Once the Soviets exploded their first atomic bomb, a deadly arms race ensued. Both the United States and the Soviet Union started building bigger and bigger bombs. The United States tested its first hydrogen bomb in 1952. It was much more powerful and destructive than the bombs that had destroyed Hiroshima and Nagasaki at the end of World War II. The Soviet Union responded by testing its own hydrogen bomb in 1953. Americans countered by developing long-range missiles. Their Intercontinental Ballistic Missiles (ICBMs) could carry nuclear weapons more than 3,000 miles. The United States maintained a lead through most of the arms race. The Americans were fearful of the Soviets’ aggressive attempts to outdo their own aggressive attempts to arm themselves. Once both countries possessed the hydrogen bomb, the possibility of an all-out war between the two seemed to threaten the end of human civilization.
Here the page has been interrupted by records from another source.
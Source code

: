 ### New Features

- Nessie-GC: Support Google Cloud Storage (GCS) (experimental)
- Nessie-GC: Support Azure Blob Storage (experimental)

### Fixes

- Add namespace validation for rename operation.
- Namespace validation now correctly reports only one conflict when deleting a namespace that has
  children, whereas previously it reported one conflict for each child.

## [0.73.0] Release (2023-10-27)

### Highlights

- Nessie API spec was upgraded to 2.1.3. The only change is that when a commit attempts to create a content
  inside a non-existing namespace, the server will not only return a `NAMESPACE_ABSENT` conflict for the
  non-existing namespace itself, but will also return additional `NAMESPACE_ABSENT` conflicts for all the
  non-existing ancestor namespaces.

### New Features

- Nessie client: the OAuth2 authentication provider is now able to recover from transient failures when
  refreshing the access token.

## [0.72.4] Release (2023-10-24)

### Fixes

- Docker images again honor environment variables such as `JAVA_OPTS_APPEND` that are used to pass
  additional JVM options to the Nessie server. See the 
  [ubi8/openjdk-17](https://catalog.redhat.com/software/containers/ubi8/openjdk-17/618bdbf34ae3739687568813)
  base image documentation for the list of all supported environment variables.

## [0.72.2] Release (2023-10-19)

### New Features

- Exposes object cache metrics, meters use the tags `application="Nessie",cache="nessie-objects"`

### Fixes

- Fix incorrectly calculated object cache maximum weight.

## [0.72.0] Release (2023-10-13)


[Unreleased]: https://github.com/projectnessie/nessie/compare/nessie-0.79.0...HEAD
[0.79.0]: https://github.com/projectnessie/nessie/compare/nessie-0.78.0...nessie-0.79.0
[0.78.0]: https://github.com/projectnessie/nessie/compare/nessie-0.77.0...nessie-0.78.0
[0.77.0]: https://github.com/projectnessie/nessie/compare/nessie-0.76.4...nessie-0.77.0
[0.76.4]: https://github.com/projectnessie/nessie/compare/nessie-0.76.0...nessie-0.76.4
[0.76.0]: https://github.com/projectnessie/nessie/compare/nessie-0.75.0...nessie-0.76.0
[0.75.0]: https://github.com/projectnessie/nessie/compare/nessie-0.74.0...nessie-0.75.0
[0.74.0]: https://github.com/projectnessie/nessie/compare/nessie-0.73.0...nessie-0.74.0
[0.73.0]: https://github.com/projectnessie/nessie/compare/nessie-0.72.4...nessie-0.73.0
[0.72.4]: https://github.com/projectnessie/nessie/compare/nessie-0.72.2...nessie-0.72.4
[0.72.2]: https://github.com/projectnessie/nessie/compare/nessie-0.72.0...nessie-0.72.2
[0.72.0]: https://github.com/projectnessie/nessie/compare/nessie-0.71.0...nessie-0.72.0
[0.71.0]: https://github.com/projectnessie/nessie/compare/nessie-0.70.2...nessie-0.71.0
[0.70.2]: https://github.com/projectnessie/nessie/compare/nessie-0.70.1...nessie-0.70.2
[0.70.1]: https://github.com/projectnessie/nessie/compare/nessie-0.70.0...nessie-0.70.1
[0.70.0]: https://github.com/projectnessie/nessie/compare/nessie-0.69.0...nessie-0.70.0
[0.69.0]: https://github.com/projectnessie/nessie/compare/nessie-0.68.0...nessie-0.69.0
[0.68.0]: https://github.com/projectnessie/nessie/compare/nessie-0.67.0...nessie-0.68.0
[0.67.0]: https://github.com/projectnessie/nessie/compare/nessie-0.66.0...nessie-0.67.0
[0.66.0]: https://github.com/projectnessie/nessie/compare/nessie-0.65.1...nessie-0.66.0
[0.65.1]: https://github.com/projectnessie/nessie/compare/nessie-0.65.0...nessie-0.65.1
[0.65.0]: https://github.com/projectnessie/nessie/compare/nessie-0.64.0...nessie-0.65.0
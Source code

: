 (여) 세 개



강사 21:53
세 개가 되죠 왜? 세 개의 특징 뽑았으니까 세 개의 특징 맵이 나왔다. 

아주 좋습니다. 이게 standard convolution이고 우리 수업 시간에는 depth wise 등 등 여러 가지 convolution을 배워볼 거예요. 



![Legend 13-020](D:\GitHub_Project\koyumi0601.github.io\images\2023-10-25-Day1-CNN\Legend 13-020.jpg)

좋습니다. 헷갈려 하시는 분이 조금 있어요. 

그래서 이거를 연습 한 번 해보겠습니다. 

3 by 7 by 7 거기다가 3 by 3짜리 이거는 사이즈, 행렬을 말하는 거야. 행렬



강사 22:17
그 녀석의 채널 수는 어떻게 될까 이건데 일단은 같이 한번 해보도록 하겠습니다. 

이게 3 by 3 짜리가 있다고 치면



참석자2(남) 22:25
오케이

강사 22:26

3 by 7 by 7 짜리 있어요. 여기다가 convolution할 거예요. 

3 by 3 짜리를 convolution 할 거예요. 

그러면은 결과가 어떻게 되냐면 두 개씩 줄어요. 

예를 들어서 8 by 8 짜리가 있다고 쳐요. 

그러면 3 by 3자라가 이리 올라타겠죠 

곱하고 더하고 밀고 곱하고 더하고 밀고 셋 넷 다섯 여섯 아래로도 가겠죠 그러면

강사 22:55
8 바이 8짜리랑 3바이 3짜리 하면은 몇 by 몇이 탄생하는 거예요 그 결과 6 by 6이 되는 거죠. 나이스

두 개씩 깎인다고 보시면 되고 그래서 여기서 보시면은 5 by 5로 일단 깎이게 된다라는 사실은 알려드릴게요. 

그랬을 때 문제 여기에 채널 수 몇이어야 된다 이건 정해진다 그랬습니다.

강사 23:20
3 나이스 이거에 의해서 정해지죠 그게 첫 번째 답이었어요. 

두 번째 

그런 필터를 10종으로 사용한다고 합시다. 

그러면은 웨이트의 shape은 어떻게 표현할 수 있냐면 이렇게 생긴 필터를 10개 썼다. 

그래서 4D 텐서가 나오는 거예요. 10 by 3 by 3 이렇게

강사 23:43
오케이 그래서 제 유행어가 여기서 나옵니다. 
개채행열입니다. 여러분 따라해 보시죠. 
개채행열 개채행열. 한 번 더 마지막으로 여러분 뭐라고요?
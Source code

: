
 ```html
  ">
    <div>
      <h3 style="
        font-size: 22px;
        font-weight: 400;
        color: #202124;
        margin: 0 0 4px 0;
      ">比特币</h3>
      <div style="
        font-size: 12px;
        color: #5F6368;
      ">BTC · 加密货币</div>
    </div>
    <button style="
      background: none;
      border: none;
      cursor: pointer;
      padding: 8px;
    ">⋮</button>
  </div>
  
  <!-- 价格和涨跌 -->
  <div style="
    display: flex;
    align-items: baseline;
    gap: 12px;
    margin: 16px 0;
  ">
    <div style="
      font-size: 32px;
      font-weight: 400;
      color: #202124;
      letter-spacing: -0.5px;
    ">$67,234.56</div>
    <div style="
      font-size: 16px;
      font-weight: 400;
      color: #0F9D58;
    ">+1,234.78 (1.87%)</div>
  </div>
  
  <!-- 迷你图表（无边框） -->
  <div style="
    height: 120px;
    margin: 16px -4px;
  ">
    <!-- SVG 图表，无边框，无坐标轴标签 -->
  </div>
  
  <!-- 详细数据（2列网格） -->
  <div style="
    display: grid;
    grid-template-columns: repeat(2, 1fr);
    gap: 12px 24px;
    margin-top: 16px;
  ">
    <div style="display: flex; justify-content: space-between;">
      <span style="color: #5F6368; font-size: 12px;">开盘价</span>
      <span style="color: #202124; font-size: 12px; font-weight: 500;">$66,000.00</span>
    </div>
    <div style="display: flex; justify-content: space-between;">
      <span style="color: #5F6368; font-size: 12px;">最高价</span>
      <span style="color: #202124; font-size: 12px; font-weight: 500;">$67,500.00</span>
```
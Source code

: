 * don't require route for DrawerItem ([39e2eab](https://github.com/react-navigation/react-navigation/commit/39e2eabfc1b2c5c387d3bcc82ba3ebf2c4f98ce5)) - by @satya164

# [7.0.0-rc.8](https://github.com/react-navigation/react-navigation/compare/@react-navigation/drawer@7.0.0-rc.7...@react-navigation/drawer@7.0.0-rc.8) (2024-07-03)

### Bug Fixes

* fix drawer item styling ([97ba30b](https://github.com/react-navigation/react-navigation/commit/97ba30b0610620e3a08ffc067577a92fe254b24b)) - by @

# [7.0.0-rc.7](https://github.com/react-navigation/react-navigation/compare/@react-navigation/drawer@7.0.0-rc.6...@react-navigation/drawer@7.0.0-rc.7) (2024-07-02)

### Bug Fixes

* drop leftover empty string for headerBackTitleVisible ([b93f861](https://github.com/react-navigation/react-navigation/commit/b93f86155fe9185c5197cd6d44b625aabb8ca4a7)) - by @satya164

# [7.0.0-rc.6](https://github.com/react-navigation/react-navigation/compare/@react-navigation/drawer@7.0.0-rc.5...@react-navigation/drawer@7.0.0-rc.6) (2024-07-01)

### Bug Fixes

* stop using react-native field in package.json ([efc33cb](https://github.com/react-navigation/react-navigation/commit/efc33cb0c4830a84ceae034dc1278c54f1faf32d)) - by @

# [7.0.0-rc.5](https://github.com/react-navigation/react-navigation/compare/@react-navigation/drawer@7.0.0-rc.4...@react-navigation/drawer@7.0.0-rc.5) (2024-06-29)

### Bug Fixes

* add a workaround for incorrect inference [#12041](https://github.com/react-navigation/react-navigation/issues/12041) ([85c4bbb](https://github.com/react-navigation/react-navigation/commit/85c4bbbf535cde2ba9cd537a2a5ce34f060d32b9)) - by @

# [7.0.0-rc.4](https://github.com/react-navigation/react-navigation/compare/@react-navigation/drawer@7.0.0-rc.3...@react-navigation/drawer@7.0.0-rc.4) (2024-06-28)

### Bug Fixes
In 1950, Congress enacted the Federal Civil Defense Act, which called for the creation of the Federal Civil Defense Administration (FCDA). The FCDA began a number of programs to help state and local governments, as well as families, prepare for a nuclear attack. Towns established community bomb shelters and stocked them with supplies. Some homeowners built and stocked their own personal shelters as well. Schoolchildren throughout the 1950s practiced the “duck and cover” drill, which you learned about at the beginning of this lesson. The FCDA also published materials to help people build their own bomb shelters. In part, the aim was to calm the public’s fears about a nuclear attack.
Based on what you have read and what you know, did the FCDA believe that bomb shelters and duck- and-cover drills would protect citizens from a nuclear attack? If not, why else would the FCDA promote these safety procedures?